* Exercise description
Stop after the line with "gives $\mathcal QP=0$."; until then, please copy every line of the records word for word from the first.

* Dataset entries
*** Begin section ***

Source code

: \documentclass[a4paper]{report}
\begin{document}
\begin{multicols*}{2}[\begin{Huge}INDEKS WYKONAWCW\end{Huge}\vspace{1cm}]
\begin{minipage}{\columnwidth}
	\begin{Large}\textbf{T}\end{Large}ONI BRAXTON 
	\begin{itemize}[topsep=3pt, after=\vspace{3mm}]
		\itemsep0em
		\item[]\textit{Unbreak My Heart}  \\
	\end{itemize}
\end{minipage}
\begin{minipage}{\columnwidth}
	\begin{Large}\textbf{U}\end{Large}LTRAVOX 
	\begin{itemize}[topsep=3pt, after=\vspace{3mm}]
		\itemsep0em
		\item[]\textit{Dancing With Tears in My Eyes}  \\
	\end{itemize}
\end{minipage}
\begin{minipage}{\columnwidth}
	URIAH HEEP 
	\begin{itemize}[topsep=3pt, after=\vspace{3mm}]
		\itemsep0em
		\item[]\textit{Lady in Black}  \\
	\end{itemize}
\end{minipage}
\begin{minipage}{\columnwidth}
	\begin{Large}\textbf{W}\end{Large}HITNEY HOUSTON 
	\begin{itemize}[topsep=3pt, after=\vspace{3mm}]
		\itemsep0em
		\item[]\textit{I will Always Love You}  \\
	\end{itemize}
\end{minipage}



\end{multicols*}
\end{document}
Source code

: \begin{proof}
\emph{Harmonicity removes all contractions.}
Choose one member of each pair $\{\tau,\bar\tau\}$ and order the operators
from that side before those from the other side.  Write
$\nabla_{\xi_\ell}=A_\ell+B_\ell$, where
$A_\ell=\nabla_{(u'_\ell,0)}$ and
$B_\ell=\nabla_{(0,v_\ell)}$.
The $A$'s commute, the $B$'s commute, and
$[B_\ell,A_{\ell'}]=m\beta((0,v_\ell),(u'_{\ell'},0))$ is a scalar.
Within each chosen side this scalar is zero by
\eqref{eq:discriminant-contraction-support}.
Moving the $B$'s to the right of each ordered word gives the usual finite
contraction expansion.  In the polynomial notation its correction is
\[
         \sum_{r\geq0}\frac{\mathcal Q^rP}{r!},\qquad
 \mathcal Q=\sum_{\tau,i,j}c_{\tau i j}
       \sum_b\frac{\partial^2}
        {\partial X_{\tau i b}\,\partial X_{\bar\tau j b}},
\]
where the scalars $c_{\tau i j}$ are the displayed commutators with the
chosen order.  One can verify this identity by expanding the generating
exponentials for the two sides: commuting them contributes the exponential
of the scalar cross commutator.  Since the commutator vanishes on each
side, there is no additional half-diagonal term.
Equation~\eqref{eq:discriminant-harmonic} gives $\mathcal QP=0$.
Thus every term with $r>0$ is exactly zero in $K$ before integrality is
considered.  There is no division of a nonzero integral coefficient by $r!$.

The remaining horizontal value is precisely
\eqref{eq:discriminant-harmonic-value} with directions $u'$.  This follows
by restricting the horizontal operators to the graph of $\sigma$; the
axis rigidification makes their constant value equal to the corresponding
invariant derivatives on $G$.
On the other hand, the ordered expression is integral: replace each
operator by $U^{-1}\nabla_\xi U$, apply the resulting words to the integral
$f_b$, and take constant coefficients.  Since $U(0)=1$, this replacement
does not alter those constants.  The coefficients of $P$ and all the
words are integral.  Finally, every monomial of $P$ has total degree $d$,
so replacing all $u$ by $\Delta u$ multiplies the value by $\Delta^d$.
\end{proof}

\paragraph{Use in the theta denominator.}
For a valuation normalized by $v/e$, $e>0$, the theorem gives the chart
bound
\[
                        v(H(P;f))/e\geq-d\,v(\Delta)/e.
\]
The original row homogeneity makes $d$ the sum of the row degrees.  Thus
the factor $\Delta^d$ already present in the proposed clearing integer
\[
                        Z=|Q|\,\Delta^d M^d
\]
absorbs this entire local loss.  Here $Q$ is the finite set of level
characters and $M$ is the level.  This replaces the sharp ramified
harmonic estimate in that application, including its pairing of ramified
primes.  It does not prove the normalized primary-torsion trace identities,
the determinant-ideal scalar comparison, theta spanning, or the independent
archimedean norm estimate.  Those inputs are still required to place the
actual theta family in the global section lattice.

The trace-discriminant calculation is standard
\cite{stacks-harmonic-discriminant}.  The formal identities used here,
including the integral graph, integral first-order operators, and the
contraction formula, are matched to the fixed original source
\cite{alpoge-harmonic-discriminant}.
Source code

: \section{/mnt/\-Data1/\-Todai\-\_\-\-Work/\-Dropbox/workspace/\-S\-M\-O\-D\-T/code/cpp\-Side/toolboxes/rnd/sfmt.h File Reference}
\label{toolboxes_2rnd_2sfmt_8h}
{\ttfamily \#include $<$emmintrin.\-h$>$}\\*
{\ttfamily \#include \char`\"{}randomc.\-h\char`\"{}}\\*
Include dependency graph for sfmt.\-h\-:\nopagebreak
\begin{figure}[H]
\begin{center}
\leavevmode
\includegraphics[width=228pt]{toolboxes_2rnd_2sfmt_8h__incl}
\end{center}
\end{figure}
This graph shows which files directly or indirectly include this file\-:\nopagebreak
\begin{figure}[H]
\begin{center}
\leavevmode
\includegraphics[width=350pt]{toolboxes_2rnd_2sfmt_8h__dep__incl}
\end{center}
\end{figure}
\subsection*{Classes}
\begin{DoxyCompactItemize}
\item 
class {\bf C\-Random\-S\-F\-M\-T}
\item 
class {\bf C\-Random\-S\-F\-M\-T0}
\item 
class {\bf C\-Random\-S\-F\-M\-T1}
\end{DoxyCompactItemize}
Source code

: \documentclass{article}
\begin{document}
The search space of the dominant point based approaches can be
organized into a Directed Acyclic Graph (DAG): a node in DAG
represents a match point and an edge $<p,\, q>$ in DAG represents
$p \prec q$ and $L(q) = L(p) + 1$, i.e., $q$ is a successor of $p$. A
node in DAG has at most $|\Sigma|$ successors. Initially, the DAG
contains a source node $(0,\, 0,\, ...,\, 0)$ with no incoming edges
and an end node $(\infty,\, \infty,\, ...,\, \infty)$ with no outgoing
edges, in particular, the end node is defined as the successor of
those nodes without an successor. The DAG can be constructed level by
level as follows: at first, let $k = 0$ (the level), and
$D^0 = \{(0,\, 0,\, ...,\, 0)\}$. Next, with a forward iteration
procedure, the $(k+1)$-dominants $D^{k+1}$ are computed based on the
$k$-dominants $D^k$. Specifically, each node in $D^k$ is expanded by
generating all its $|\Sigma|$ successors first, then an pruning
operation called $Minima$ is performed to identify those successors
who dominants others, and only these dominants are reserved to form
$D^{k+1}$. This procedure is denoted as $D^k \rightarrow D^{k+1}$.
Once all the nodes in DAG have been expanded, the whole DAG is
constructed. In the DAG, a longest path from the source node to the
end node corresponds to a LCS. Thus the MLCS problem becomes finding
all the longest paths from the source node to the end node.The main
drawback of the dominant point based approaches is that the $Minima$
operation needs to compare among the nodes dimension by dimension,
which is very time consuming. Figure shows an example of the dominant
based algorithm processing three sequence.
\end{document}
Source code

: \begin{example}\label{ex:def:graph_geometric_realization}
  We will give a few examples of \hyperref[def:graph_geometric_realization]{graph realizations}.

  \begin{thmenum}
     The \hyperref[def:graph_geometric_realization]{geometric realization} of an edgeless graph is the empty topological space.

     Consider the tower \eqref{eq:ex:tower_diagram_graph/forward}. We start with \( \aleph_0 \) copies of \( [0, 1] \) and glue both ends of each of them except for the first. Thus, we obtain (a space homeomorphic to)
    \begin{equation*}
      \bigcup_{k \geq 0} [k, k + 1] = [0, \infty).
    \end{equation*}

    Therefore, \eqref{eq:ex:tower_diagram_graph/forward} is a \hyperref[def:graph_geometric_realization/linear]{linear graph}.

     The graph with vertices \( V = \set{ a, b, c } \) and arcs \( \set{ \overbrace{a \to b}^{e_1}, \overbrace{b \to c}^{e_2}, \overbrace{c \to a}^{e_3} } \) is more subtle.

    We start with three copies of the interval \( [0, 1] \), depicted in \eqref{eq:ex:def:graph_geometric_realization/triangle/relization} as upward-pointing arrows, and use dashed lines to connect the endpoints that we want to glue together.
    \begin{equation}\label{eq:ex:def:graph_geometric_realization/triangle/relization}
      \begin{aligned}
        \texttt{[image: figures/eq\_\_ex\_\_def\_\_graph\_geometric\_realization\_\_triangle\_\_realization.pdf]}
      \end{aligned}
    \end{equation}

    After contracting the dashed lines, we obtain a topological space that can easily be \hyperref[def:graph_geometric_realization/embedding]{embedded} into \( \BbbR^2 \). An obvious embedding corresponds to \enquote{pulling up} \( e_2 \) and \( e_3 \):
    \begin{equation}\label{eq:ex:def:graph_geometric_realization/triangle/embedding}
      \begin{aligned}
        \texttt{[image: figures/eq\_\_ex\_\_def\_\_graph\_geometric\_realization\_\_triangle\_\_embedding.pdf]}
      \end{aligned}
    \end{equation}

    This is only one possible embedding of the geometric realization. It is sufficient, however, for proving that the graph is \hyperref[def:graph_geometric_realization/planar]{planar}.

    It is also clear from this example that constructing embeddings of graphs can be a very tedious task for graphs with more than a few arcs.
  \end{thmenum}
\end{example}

*** End section ***

* Solution for this problem
Source code

: \documentclass[a4paper]{report}
\begin{document}
\begin{multicols*}{2}[\begin{Huge}INDEKS WYKONAWCW\end{Huge}\vspace{1cm}]
\begin{minipage}{\columnwidth}
	\begin{Large}\textbf{T}\end{Large}ONI BRAXTON 
	\begin{itemize}[topsep=3pt, after=\vspace{3mm}]
		\itemsep0em
		\item[]\textit{Unbreak My Heart}  \\
	\end{itemize}
\end{minipage}
\begin{minipage}{\columnwidth}
	\begin{Large}\textbf{U}\end{Large}LTRAVOX 
	\begin{itemize}[topsep=3pt, after=\vspace{3mm}]
		\itemsep0em
		\item[]\textit{Dancing With Tears in My Eyes}  \\
	\end{itemize}
\end{minipage}
\begin{minipage}{\columnwidth}
	URIAH HEEP 
	\begin{itemize}[topsep=3pt, after=\vspace{3mm}]
		\itemsep0em
		\item[]\textit{Lady in Black}  \\
	\end{itemize}
\end{minipage}
\begin{minipage}{\columnwidth}
	\begin{Large}\textbf{W}\end{Large}HITNEY HOUSTON 
	\begin{itemize}[topsep=3pt, after=\vspace{3mm}]
		\itemsep0em
		\item[]\textit{I will Always Love You}  \\
	\end{itemize}
\end{minipage}



\end{multicols*}
\end{document}
Source code

: \begin{proof}
\emph{Harmonicity removes all contractions.}
Choose one member of each pair $\{\tau,\bar\tau\}$ and order the operators
from that side before those from the other side.  Write
$\nabla_{\xi_\ell}=A_\ell+B_\ell$, where
$A_\ell=\nabla_{(u'_\ell,0)}$ and
$B_\ell=\nabla_{(0,v_\ell)}$.
The $A$'s commute, the $B$'s commute, and
$[B_\ell,A_{\ell'}]=m\beta((0,v_\ell),(u'_{\ell'},0))$ is a scalar.
Within each chosen side this scalar is zero by
\eqref{eq:discriminant-contraction-support}.
Moving the $B$'s to the right of each ordered word gives the usual finite
contraction expansion.  In the polynomial notation its correction is
\[
         \sum_{r\geq0}\frac{\mathcal Q^rP}{r!},\qquad
 \mathcal Q=\sum_{\tau,i,j}c_{\tau i j}
       \sum_b\frac{\partial^2}
        {\partial X_{\tau i b}\,\partial X_{\bar\tau j b}},
\]
where the scalars $c_{\tau i j}$ are the displayed commutators with the
chosen order.  One can verify this identity by expanding the generating
exponentials for the two sides: commuting them contributes the exponential
of the scalar cross commutator.  Since the commutator vanishes on each
side, there is no additional half-diagonal term.
Equation~\eqref{eq:discriminant-harmonic} gives $\mathcal QP=0$.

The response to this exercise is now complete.